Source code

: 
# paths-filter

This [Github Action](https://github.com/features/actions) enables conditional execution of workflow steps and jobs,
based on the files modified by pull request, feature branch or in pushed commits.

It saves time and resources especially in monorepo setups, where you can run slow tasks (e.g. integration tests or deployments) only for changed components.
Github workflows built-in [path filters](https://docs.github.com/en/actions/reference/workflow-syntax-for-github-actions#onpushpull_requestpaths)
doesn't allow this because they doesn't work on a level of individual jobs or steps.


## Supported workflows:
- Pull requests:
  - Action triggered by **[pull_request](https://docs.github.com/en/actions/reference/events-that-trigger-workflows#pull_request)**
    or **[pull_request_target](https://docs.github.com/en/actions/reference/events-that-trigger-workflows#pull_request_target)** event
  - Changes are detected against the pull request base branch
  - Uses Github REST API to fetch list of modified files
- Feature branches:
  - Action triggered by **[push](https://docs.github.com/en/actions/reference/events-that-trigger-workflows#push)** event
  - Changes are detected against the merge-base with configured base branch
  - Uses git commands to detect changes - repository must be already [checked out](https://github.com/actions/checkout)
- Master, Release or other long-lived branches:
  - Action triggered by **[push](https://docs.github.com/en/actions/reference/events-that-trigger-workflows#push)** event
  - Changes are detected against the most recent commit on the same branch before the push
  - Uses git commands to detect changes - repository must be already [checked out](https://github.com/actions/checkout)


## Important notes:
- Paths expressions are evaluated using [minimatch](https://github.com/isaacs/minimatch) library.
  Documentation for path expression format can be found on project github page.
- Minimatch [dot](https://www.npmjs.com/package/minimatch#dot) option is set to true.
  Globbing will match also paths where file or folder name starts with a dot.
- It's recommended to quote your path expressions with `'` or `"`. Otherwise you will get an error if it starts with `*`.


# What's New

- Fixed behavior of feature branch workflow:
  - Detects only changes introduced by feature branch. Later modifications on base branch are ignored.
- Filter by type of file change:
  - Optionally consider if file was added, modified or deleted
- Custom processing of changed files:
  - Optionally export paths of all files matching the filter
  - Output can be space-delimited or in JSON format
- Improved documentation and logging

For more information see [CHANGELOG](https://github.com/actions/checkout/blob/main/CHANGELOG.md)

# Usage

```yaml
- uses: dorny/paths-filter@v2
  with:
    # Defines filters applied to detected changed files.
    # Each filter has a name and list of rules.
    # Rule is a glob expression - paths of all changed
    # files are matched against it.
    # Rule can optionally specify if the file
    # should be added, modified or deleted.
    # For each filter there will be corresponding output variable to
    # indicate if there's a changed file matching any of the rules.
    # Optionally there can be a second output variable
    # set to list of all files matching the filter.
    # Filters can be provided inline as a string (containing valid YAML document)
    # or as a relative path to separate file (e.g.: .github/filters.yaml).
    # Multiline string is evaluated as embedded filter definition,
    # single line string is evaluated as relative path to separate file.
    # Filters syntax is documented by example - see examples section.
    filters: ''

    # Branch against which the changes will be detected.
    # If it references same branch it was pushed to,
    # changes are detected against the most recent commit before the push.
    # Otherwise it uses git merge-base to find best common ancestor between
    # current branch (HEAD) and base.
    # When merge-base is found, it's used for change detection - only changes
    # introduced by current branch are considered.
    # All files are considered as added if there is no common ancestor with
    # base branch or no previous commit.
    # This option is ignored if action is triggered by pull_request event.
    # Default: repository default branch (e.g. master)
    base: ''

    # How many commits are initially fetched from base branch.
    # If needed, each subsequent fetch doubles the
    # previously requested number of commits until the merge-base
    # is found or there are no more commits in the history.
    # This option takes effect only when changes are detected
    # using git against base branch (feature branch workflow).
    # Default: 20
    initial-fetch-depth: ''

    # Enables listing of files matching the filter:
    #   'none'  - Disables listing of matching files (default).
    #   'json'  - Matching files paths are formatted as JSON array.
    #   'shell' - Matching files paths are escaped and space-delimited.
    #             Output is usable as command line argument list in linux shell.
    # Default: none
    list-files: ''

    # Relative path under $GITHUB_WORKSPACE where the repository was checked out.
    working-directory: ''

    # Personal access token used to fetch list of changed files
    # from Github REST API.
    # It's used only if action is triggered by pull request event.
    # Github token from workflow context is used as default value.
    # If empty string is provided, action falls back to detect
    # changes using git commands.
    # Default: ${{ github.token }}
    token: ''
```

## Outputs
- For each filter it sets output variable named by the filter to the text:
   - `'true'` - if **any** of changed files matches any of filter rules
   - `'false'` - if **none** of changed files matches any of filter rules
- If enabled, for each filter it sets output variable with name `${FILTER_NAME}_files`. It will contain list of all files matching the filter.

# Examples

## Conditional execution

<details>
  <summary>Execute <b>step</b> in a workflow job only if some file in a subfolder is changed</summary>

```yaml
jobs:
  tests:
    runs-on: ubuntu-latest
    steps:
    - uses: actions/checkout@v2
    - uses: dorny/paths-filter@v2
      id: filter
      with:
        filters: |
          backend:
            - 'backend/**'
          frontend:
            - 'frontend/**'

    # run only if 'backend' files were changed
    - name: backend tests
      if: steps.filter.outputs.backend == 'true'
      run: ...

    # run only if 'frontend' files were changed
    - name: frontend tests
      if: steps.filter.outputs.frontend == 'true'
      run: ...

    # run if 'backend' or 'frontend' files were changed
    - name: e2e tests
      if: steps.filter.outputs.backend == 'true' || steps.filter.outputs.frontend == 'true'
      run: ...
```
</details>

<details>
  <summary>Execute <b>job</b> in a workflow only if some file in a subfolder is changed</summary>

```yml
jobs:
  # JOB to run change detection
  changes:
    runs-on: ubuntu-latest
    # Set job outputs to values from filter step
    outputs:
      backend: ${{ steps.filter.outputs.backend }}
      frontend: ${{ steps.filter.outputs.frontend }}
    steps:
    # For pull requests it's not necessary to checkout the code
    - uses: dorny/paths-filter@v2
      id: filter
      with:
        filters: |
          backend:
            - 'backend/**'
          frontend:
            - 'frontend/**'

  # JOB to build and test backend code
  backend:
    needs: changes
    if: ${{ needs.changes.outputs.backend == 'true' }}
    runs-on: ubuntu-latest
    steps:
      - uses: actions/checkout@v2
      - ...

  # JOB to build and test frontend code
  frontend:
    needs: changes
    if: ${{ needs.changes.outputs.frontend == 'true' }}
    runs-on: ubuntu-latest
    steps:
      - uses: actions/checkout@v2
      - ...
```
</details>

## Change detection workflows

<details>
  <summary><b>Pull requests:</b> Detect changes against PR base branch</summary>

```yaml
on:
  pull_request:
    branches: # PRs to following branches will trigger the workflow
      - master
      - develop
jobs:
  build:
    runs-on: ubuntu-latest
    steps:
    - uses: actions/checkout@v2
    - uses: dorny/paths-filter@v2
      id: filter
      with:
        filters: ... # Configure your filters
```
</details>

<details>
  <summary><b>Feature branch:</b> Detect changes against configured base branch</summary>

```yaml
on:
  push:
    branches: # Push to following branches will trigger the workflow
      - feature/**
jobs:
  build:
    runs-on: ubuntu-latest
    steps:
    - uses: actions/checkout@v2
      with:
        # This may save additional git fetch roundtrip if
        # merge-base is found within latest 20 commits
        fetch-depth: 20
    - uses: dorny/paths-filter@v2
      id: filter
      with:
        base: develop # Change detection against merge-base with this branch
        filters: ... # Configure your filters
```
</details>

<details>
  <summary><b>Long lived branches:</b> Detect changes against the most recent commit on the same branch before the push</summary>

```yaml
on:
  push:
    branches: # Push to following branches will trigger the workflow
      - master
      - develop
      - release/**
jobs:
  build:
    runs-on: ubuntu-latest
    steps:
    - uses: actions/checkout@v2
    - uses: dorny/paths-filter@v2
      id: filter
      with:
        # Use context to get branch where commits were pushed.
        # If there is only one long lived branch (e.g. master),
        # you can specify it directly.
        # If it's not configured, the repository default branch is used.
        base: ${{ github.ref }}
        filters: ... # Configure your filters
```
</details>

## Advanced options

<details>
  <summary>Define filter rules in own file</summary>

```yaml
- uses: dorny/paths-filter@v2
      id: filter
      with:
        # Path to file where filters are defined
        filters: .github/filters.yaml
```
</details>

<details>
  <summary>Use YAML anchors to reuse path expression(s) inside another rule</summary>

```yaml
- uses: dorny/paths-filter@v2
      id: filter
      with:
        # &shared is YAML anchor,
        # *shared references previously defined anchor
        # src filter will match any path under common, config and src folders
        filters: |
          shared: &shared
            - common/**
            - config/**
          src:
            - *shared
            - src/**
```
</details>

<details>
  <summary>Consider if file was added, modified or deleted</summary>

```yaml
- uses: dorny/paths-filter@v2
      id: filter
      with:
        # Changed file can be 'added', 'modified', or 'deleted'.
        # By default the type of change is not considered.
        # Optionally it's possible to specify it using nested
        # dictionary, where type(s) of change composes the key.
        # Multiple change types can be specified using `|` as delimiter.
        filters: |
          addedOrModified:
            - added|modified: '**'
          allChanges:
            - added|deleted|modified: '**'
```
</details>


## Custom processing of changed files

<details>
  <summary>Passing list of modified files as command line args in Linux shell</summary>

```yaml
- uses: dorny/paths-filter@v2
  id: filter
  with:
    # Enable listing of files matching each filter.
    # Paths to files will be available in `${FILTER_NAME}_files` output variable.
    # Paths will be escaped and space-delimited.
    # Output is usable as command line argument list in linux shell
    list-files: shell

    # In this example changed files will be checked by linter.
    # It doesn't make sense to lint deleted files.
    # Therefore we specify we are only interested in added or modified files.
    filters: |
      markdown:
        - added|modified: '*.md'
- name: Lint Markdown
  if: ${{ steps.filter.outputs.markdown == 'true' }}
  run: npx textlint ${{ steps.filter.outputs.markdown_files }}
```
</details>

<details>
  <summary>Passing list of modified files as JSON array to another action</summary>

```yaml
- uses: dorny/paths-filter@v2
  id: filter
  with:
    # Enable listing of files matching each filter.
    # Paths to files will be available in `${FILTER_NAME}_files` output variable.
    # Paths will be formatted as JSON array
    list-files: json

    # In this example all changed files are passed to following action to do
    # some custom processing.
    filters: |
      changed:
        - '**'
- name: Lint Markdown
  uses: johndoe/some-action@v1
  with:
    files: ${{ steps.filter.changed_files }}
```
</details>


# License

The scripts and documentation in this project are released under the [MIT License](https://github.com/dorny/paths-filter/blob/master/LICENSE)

# # # # #

- Task item:
Output, exactly and in full, the lines from the start of the entries above through the line that contains "based on the".

- Response:
Source code

: 
# paths-filter

This [Github Action](https://github.com/features/actions) enables conditional execution of workflow steps and jobs,
based on the files modified by pull request, feature branch or in pushed commits.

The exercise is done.